▶ [DIRECTIONS]:
Determine how many lines in the material below contain the word "Cyclical", and give that number without comment.

══════════

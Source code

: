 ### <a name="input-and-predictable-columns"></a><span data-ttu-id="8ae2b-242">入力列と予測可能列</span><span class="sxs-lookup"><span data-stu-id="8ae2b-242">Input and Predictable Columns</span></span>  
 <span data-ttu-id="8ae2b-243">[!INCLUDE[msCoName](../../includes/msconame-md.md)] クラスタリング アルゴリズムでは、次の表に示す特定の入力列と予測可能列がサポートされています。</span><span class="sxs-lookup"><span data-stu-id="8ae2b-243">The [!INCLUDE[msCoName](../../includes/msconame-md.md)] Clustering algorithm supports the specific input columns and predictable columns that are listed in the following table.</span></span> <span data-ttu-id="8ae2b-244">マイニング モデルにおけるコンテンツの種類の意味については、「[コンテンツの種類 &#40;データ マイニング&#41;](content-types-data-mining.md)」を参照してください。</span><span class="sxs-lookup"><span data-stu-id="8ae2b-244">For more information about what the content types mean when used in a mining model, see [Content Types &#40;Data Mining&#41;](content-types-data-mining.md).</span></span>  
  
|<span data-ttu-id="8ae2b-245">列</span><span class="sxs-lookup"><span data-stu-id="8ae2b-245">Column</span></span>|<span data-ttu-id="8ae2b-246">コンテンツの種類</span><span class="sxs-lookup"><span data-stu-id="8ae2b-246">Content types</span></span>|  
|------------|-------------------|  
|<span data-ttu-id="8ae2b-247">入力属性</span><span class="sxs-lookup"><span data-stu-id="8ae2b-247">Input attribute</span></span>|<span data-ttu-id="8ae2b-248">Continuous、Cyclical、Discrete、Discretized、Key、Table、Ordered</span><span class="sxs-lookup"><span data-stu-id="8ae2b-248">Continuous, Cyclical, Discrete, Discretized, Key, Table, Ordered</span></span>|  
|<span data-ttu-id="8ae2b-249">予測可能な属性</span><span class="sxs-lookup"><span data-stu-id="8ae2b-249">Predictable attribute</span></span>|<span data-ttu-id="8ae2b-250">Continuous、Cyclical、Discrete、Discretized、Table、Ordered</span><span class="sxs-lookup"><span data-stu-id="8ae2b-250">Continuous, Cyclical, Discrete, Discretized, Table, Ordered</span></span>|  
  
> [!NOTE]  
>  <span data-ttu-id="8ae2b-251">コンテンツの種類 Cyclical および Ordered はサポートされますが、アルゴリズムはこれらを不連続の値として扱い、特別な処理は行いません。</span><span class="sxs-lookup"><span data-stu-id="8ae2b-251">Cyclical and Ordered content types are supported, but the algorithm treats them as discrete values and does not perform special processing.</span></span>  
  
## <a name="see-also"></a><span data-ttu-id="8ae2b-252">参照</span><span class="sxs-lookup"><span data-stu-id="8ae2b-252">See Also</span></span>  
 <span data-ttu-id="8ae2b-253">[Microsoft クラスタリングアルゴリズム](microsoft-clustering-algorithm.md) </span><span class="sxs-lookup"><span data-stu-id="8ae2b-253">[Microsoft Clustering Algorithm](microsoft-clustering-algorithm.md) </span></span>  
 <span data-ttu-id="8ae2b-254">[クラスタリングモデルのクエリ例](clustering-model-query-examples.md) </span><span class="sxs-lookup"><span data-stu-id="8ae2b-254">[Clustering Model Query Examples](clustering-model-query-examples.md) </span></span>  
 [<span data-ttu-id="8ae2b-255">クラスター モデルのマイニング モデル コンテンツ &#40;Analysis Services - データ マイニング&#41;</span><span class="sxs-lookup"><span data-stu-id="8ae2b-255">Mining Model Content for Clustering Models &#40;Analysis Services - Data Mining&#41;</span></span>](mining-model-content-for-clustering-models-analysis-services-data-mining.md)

══════════

▶ [EXPECTED ANSWER]:
3